- First volume cover, featuring Gekko Iwasaki (left) and Lady Teatro

月光条例 (Gekkō Jōrei)
- Genre: Adventure, fantasy
- Written by: Kazuhiro Fujita
- Published by: Shogakukan
- Imprint: Shōnen Sunday Comics
- Magazine: Weekly Shōnen Sunday
- Original run: March 26, 2008 – April 9, 2014
- Volumes: 29
- Anime and manga portal

= Moonlight Act =

Japanese manga series by Kazuhiro Fujita

Moonlight Act (月光条例, Gekkō Jōrei) is a Japanese manga series created by Kazuhiro Fujita. It was serialized in Shogakukan's shōnen manga magazine Weekly Shōnen Sunday from March 2008 to April 2014, with its chapters collected in 29 tankōbon volumes.

==Plot==
A high-school student named Gekko Iwasaki is struck by moonlight and becomes an executioner of "moonlight regulation", who makes characters escaping from fairy tales come back to them.

==Characters==
- Gekko Iwasaki (岩崎月光, Iwasaki Gekko)
An aggressive high school boy of few friends. His family owns a ramen shop. He is charged, in spite of himself, to carry out the "moonlight regulation".
- Lady Teatro (演劇部, Engeki-bu)
A member of a drama club who is popular in Gekko's high school.
- Princess Hachikazuki (鉢かづき姫, Hachikazuki-hime)
A heroine escaping from the fairy tale.
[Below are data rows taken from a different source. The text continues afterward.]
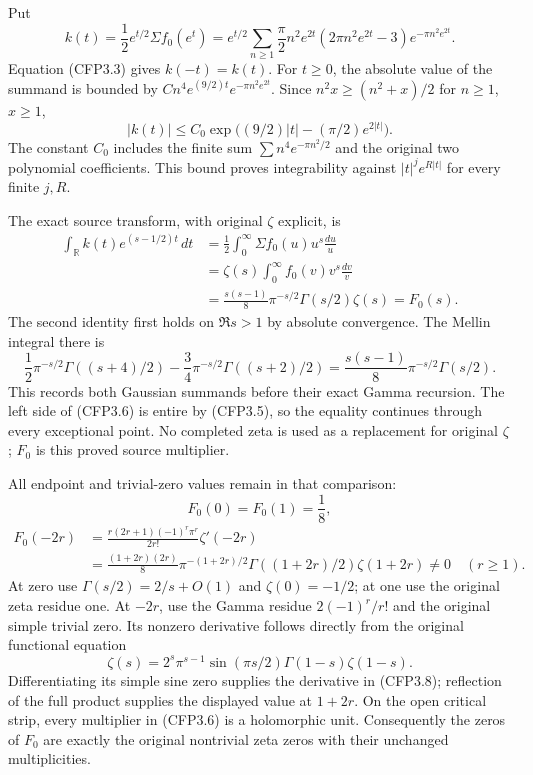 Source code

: Put \[
\boxed{k(t)=\frac12e^{t/2}\Sigma f_0(e^t)
=e^{t/2}\sum_{n\ge1}
\frac\pi2 n^2e^{2t}(2\pi n^2e^{2t}-3)
e^{-\pi n^2e^{2t}}.}
\tag{CFP3.4}
\] Equation (CFP3.3) gives \(k(-t)=k(t)\). For \(t\ge0\), the absolute
value of the summand is bounded by
\(C n^4e^{(9/2)t}e^{-\pi n^2e^{2t}}\). Since \(n^2x\ge(n^2+x)/2\) for
\(n\ge1\), \(x\ge1\), \[
|k(t)|\le C_0\exp\bigl((9/2)|t|-(\pi/2)e^{2|t|}\bigr).
\tag{CFP3.5}
\] The constant \(C_0\) includes the finite sum
\(\sum n^4e^{-\pi n^2/2}\) and the original two polynomial coefficients.
This bound proves integrability against \(|t|^j e^{R|t|}\) for every
finite \(j,R\).

The exact source transform, with original \(\zeta\) explicit, is \[
\begin{aligned}
\int_{\mathbb R}k(t)e^{(s-1/2)t}\,dt
&=\frac12\int_0^\infty\Sigma f_0(u)u^s\frac{du}{u}\\
&=\zeta(s)\int_0^\infty f_0(v)v^s\frac{dv}{v}\\
&=\boxed{\frac{s(s-1)}8\pi^{-s/2}\Gamma(s/2)\zeta(s)=F_0(s)}.
\end{aligned}
\tag{CFP3.6}
\] The second identity first holds on \(\Re s>1\) by absolute
convergence. The Mellin integral there is \[
\frac12\pi^{-s/2}\Gamma((s+4)/2)
-\frac34\pi^{-s/2}\Gamma((s+2)/2)
=\frac{s(s-1)}8\pi^{-s/2}\Gamma(s/2).
\tag{CFP3.7}
\] This records both Gaussian summands before their exact Gamma
recursion. The left side of (CFP3.6) is entire by (CFP3.5), so the
equality continues through every exceptional point. No completed zeta is
used as a replacement for original \(\zeta\); \(F_0\) is this proved
source multiplier.

All endpoint and trivial-zero values remain in that comparison: \[
F_0(0)=F_0(1)=\frac18,
\] \[
\begin{aligned}
F_0(-2r)&=\frac{r(2r+1)(-1)^r\pi^r}{2r!}\zeta'(-2r)
\\&=\frac{(1+2r)(2r)}8\pi^{-(1+2r)/2}
\Gamma((1+2r)/2)\zeta(1+2r)\ne0\quad(r\ge1).
\end{aligned}
\tag{CFP3.8}
\] At zero use \(\Gamma(s/2)=2/s+O(1)\) and \(\zeta(0)=-1/2\); at one
use the original zeta residue one. At \(-2r\), use the Gamma residue
\(2(-1)^r/r!\) and the original simple trivial zero. Its nonzero
derivative follows directly from the original functional equation \[
\zeta(s)=2^s\pi^{s-1}\sin(\pi s/2)\Gamma(1-s)\zeta(1-s).
\tag{CFP3.9}
\] Differentiating its simple sine zero supplies the derivative in
(CFP3.8); reflection of the full product supplies the displayed value at
\(1+2r\). On the open critical strip, every multiplier in (CFP3.6) is a
holomorphic unit. Consequently the zeros of \(F_0\) are exactly the
original nontrivial zeta zeros with their unchanged multiplicities.

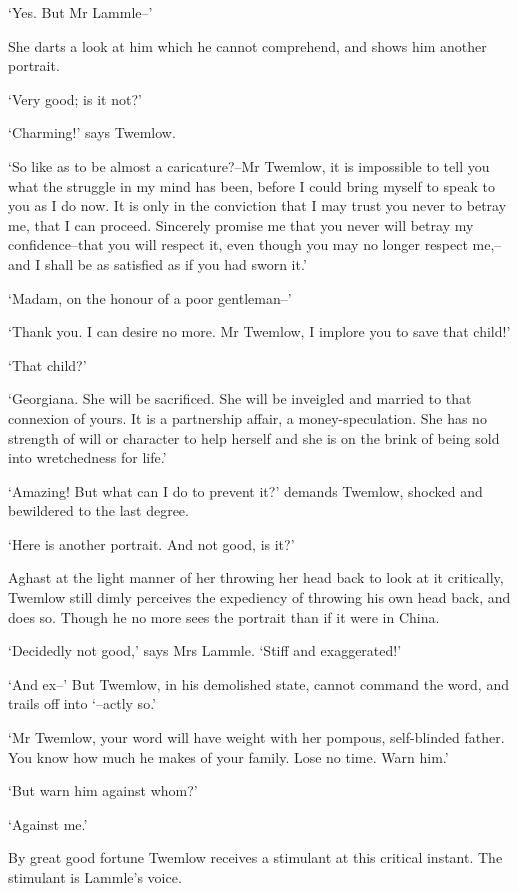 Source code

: ‘Yes. But Mr Lammle--’

She darts a look at him which he cannot comprehend, and shows him
another portrait.

‘Very good; is it not?’

‘Charming!’ says Twemlow.

‘So like as to be almost a caricature?--Mr Twemlow, it is impossible
to tell you what the struggle in my mind has been, before I could bring
myself to speak to you as I do now. It is only in the conviction that I
may trust you never to betray me, that I can proceed. Sincerely promise
me that you never will betray my confidence--that you will respect it,
even though you may no longer respect me,--and I shall be as satisfied
as if you had sworn it.’

‘Madam, on the honour of a poor gentleman--’

‘Thank you. I can desire no more. Mr Twemlow, I implore you to save that
child!’

‘That child?’

‘Georgiana. She will be sacrificed. She will be inveigled and married
to that connexion of yours. It is a partnership affair, a
money-speculation. She has no strength of will or character to help
herself and she is on the brink of being sold into wretchedness for
life.’

‘Amazing! But what can I do to prevent it?’ demands Twemlow, shocked and
bewildered to the last degree.

‘Here is another portrait. And not good, is it?’

Aghast at the light manner of her throwing her head back to look at it
critically, Twemlow still dimly perceives the expediency of throwing his
own head back, and does so. Though he no more sees the portrait than if
it were in China.

‘Decidedly not good,’ says Mrs Lammle. ‘Stiff and exaggerated!’

‘And ex--’ But Twemlow, in his demolished state, cannot command the
word, and trails off into ‘--actly so.’

‘Mr Twemlow, your word will have weight with her pompous, self-blinded
father. You know how much he makes of your family. Lose no time. Warn
him.’

‘But warn him against whom?’

‘Against me.’

By great good fortune Twemlow receives a stimulant at this critical
instant. The stimulant is Lammle’s voice.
She is crazy for speed.

==Publication==
Written and illustrated by Kazuhiro Fujita, Moonlight Act was serialized in Shogakukan's shōnen manga magazine Weekly Shōnen Sunday from March 26, 2008, (Note: Anime News Network incorrectly stated that the series began in the 18th issue, but it actually began in the 17th issue.) to April 9, 2014. Shogakukan collected its 286 individual chapters in 29 tankōbon volumes, released from June 18, 2008, to May 16, 2014.

===Volumes===

| No. | Release date | ISBN |
|---|---|---|
| 1 | June 18, 2008 | 978-4-09-121420-1 |
| 2 | September 18, 2008 | 978-4-09-121469-0 |
| 3 | December 18, 2008 | 978-4-09-121519-2 |
| 4 | March 18, 2009 | 978-4-09-121610-6 |
| 5 | July 17, 2009 | 978-4-09-122018-9 |
| 6 | September 17, 2009 | 978-4-09-121747-9 |
| 7 | November 18, 2009 | 978-4-09-121886-5 |
| 8 | February 18, 2010 | 978-4-09-122149-0 |
| 9 | May 18, 2010 | 978-4-09-122297-8 |
| 10 | August 18, 2010 | 978-4-09-122508-5 |
| 11 | November 18, 2010 | 978-4-09-122660-0 |
| 12 | January 18, 2010 | 978-4-09-122771-3 |
| 13 | April 18, 2011 | 978-4-09-122854-3 |
| 14 | July 17, 2011 | 978-4-09-123199-4 |
| 15 | October 18, 2011 | 978-4-09-123336-3 |
| 16 | January 18, 2012 | 978-4-09-123536-7 |
| 17 | March 16, 2012 | 978-4-09-123618-0 |
| 18 | May 18 2012 | 978-4-09-123656-2 |
| 19 | August 17, 2012 | 978-4-09-123790-3 |
| 20 | November 16, 2012 | 978-4-09-124011-8 |
| 21 | February 18, 2013 | 978-4-09-124183-2 |
| 22 | April 18, 2013 | 978-4-09-124284-6 |
| 23 | June 18, 2013 | 978-4-09-124323-2 |
| 24 | August 16, 2013 | 978-4-09-124361-4 |
| 25 | November 18, 2013 | 978-4-09-124495-6 |
| 26 | January 17, 2014 | 978-4-09-124550-2 |
| 27 | February 18, 2014 | 978-4-09-124610-3 |
| 28 | March 18, 2014 | 978-4-09-124611-0 |
| 29 | May 16, 2014 | 978-4-09-124617-2 |

==Reception==
Moonlight Act was nominated for the Seiun Award in the Best Comic category in 2015.